MATERIAL PROVIDED below:
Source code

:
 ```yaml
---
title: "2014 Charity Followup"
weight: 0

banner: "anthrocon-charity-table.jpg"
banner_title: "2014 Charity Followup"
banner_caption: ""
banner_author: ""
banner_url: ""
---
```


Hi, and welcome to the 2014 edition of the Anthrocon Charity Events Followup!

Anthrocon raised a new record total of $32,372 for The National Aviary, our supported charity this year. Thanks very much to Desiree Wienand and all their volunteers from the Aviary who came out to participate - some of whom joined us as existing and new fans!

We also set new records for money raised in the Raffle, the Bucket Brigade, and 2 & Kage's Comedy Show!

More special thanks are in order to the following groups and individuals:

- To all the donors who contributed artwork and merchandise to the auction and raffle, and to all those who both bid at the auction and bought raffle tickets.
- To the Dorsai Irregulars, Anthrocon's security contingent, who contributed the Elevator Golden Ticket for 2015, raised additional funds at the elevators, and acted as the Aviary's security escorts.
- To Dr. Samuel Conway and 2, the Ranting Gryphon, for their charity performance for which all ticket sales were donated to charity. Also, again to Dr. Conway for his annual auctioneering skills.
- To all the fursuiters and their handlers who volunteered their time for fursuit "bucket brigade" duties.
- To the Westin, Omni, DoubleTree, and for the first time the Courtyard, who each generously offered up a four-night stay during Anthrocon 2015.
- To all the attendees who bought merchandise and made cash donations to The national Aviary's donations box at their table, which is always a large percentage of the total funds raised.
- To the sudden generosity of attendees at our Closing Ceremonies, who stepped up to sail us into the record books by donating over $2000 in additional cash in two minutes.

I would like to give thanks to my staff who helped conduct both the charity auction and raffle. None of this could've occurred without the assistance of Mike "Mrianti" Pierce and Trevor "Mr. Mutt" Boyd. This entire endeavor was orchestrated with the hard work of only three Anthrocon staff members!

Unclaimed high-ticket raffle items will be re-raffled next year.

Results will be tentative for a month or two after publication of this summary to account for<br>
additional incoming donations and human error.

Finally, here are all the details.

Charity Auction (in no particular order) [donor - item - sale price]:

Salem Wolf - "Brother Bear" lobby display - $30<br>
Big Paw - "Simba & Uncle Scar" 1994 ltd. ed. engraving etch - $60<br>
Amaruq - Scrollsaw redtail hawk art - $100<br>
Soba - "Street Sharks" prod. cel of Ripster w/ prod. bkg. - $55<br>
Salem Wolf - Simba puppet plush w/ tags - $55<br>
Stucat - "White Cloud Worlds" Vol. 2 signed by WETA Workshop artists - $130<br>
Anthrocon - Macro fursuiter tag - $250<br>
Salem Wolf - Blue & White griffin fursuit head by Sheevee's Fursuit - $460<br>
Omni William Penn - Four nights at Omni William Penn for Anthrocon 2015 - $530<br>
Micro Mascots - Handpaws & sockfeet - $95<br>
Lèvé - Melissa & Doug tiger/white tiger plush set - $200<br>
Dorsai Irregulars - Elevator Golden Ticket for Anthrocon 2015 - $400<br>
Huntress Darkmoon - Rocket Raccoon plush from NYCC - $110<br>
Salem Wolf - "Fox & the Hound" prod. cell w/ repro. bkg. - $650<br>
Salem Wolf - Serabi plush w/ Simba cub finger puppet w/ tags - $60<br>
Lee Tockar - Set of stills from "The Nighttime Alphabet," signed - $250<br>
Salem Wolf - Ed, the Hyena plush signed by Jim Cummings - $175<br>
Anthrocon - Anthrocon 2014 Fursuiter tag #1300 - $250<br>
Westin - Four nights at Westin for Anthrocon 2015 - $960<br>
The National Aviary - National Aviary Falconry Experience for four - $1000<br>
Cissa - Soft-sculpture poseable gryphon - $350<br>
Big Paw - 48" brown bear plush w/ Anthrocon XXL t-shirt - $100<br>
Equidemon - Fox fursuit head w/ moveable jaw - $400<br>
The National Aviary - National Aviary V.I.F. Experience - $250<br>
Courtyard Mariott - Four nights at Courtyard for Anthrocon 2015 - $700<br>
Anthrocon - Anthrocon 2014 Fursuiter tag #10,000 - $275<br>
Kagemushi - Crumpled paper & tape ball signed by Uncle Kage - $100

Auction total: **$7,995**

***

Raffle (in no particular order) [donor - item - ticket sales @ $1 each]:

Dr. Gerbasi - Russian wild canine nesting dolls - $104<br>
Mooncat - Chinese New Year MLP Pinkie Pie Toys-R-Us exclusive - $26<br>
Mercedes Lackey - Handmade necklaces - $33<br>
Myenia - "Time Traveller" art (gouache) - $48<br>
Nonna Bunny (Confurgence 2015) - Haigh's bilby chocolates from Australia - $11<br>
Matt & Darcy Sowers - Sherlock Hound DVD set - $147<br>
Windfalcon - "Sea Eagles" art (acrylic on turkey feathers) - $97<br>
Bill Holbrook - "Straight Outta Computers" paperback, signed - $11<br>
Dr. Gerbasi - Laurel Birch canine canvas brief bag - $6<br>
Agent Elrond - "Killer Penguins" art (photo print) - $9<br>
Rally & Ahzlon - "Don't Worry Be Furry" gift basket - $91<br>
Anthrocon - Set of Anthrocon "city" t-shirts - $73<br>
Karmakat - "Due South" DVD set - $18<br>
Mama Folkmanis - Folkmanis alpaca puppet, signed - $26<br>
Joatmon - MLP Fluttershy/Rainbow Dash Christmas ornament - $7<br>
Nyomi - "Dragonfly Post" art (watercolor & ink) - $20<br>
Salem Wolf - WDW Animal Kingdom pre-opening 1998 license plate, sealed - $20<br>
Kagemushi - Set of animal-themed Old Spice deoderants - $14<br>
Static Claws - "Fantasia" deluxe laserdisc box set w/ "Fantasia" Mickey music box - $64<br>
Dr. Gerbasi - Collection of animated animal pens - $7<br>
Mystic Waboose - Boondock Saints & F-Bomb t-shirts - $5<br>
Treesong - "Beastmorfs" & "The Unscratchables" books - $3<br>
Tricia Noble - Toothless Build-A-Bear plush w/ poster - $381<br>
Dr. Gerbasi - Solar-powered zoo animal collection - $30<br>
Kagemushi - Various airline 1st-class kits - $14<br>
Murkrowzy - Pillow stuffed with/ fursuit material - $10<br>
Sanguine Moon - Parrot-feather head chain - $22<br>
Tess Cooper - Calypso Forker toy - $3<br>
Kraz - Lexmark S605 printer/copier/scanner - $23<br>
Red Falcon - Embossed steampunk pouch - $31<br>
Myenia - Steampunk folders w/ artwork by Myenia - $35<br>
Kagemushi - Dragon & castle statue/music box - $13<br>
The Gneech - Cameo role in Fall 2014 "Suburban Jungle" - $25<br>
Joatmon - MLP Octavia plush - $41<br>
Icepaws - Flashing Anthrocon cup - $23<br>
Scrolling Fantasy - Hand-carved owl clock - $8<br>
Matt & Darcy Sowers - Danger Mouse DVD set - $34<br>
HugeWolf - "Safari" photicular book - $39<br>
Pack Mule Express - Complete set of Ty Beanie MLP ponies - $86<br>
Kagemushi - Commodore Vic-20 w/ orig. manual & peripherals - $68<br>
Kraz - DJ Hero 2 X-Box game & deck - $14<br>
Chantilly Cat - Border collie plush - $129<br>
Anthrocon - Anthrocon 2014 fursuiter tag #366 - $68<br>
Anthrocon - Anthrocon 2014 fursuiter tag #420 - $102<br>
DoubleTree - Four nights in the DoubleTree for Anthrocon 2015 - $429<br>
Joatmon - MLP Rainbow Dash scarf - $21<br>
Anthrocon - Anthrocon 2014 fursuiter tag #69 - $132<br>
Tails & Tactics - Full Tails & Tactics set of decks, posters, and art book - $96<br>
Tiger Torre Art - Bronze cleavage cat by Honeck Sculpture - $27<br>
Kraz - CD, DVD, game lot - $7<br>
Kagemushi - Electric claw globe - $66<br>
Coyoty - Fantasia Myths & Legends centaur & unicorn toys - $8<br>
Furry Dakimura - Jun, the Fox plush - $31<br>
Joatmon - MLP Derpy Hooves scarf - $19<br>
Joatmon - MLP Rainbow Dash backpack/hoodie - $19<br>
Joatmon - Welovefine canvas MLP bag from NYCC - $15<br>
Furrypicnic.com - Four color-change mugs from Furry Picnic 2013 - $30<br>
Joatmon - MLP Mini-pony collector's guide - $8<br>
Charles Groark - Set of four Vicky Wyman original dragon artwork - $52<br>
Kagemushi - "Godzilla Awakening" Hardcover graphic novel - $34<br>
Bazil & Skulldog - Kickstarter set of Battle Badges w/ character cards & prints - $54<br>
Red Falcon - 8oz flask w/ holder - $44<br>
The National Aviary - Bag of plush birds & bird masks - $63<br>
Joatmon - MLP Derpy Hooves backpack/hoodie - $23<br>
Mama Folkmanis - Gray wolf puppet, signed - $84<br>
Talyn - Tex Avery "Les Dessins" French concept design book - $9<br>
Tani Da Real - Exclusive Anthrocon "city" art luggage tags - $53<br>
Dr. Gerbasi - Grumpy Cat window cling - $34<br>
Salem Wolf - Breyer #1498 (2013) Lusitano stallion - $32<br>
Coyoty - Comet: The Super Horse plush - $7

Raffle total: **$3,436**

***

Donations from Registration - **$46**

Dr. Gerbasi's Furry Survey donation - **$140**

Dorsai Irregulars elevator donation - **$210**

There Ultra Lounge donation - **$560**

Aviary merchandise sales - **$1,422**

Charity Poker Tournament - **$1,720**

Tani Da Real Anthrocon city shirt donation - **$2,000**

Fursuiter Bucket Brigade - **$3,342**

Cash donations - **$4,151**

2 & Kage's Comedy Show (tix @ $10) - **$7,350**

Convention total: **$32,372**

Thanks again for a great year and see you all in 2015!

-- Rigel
End of MATERIAL PROVIDED.
[DESCRIPTION OF THE TASK]: Where the word "Courtyard" shows up in a line of the entries above, copy that line.

[EXERCISE SOLUTION]:
- To the Westin, Omni, DoubleTree, and for the first time the Courtyard, who each generously offered up a four-night stay during Anthrocon 2015.
Courtyard Mariott - Four nights at Courtyard for Anthrocon 2015 - $700<br>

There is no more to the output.